Data entries:
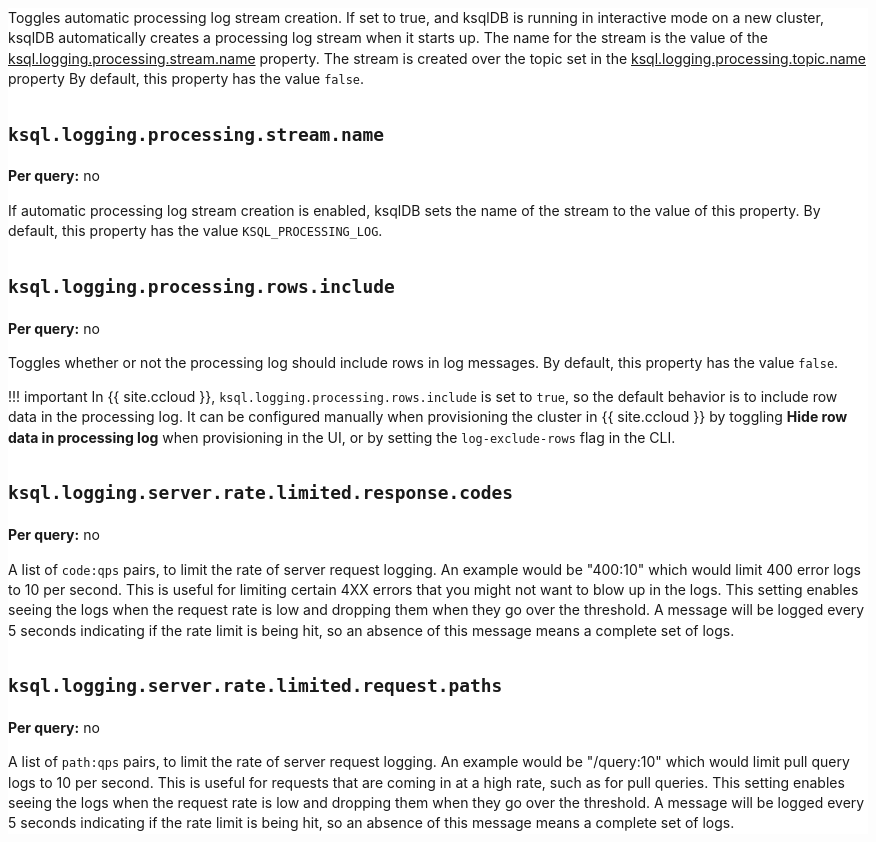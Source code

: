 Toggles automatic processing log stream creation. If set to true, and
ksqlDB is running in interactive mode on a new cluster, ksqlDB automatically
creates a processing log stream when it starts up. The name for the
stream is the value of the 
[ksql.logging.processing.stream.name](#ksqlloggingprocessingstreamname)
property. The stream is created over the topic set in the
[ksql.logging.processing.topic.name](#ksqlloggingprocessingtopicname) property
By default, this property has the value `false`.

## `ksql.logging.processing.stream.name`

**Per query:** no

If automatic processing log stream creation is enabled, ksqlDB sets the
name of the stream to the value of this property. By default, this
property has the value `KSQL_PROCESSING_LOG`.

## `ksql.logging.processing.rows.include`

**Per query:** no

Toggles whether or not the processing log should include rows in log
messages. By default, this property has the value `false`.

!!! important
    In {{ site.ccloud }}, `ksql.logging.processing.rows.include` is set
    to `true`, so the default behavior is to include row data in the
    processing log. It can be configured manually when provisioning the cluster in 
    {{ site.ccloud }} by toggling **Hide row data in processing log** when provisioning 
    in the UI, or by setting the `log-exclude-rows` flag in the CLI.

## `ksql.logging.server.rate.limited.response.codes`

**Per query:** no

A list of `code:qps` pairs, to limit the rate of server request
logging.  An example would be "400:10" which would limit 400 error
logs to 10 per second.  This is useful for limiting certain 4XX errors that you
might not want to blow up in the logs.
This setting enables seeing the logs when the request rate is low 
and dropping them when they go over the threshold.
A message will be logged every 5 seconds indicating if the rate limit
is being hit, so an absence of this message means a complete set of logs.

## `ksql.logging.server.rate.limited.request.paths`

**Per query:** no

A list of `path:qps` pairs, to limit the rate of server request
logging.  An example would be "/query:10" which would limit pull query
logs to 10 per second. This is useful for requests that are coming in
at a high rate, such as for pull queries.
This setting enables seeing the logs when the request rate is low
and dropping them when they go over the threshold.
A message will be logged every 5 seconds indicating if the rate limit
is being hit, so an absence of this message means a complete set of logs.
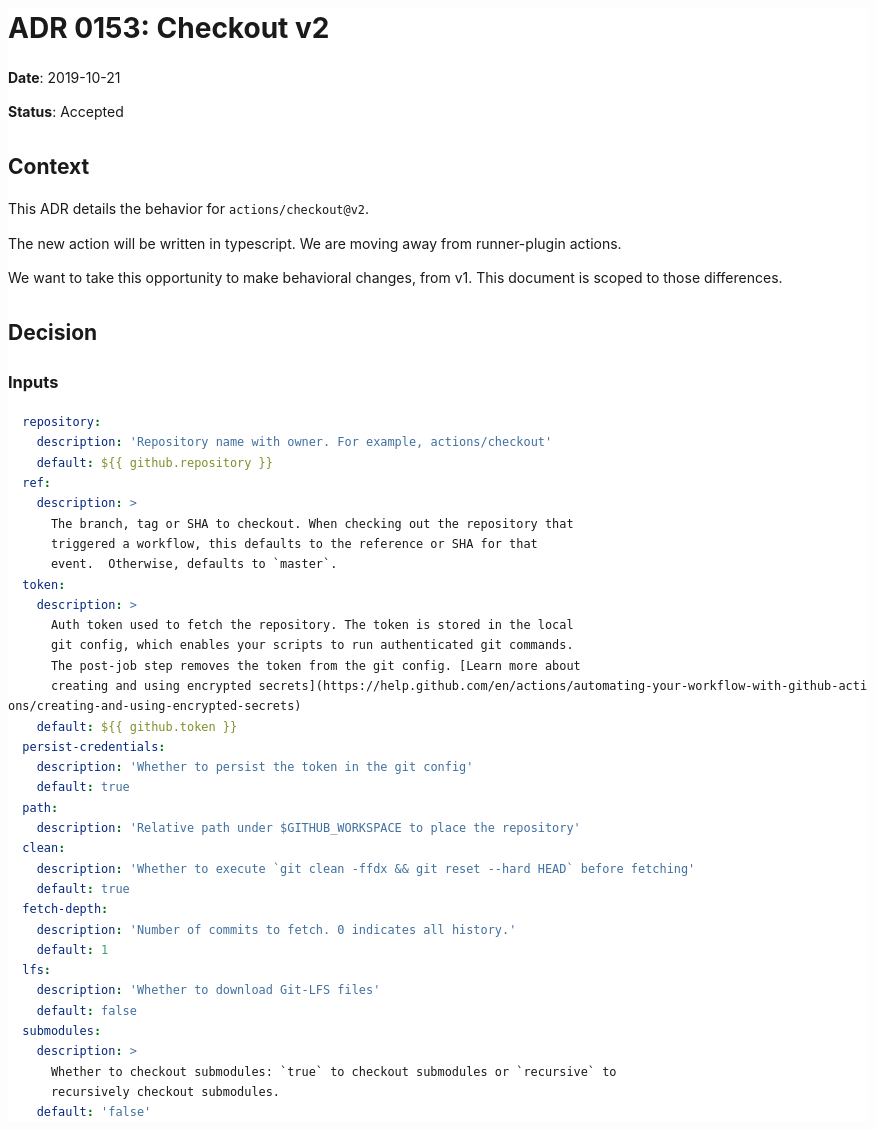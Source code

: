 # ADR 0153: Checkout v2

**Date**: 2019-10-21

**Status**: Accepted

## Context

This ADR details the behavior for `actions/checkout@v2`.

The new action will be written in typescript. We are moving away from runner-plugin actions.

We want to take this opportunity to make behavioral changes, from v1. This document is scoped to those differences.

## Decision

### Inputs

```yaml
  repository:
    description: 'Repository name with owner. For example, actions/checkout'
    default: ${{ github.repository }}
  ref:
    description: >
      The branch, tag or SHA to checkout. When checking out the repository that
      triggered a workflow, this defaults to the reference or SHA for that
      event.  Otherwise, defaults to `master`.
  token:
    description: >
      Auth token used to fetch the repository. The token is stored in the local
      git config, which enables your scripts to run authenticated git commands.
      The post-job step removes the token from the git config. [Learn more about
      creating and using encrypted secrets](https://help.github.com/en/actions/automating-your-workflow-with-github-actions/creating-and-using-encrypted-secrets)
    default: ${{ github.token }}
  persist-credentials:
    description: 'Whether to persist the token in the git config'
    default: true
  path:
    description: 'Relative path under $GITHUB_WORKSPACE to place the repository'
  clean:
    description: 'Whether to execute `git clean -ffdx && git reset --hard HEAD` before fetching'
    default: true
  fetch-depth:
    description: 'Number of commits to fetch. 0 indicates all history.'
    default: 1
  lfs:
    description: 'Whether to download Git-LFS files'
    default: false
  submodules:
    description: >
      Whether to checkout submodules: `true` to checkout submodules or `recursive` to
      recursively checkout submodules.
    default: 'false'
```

WHAT TO DO: For every line above that has "Toggles" in it, copy the line.

RESPONSE TO THE TASK:
: Toggles automatic processing log stream creation. If set to true, and
Toggles whether or not the processing log should include rows in log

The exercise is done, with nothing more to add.